● **TO DO**: Every line below that holds "typing" must be copied.

Segment Start: RECORD EXCERPTS

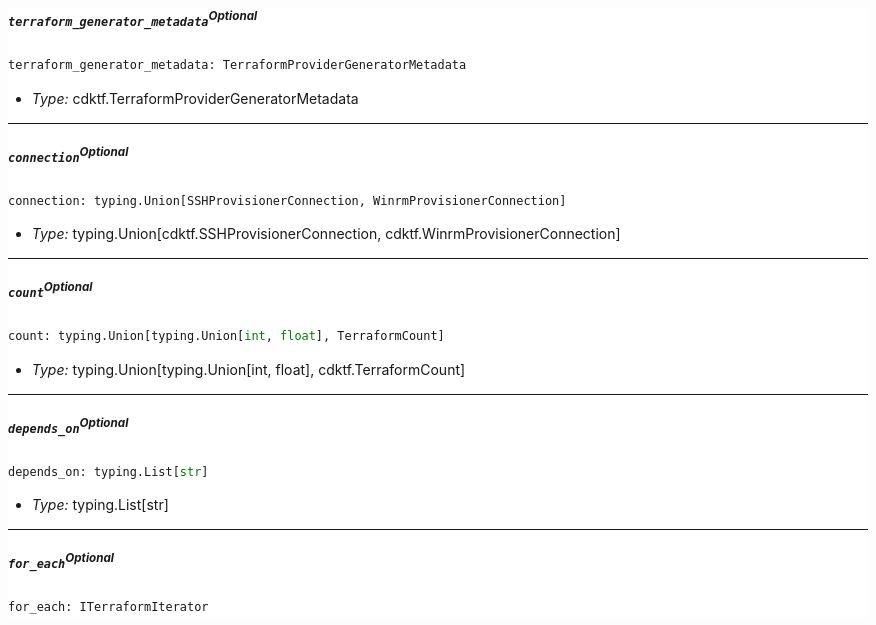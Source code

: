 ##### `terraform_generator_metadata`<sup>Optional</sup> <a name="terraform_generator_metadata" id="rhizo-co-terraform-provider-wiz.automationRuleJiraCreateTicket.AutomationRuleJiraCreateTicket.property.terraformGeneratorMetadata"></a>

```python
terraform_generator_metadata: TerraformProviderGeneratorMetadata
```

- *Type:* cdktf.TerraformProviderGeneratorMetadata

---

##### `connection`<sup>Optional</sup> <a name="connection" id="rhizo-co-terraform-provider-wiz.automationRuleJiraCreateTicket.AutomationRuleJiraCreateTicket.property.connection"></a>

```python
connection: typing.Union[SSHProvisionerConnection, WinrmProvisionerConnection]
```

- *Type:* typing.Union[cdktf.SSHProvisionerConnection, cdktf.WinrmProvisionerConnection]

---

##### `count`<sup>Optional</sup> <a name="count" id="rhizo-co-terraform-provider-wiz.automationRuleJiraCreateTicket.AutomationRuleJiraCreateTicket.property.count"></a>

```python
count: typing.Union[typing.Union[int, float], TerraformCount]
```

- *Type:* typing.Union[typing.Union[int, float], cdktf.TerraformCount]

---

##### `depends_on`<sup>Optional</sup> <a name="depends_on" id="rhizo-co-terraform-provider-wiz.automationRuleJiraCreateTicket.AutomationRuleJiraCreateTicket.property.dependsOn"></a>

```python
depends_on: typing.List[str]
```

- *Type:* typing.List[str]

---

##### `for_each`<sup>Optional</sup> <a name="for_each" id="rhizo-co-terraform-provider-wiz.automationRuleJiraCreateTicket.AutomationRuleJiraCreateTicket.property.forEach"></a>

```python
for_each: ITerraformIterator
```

Segment End: RECORD EXCERPTS
Segment Start: RECORD EXCERPTS

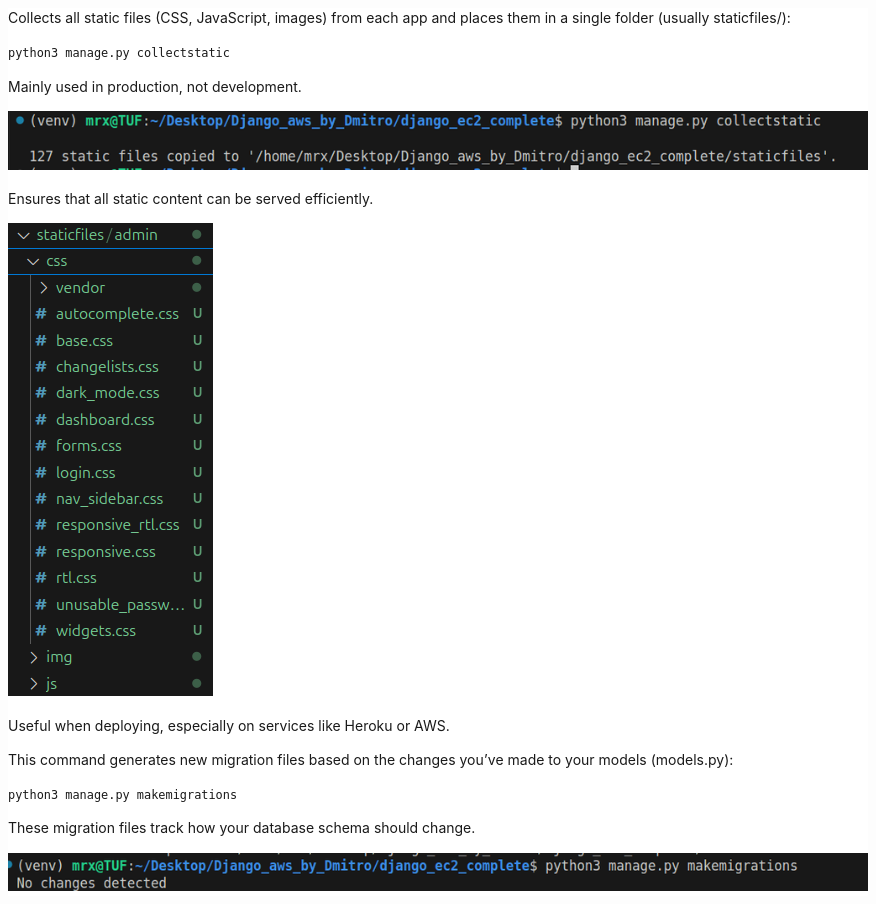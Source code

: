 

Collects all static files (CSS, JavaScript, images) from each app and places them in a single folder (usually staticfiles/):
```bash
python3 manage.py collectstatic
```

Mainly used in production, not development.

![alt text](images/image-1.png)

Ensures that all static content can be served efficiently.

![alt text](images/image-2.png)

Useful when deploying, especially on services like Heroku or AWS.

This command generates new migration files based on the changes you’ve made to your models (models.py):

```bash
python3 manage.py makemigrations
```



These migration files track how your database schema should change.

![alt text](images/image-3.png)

Segment End: RECORD EXCERPTS

● **FINISHED EXERCISE**:
connection: typing.Union[SSHProvisionerConnection, WinrmProvisionerConnection]
- *Type:* typing.Union[cdktf.SSHProvisionerConnection, cdktf.WinrmProvisionerConnection]
count: typing.Union[typing.Union[int, float], TerraformCount]
- *Type:* typing.Union[typing.Union[int, float], cdktf.TerraformCount]
depends_on: typing.List[str]
- *Type:* typing.List[str]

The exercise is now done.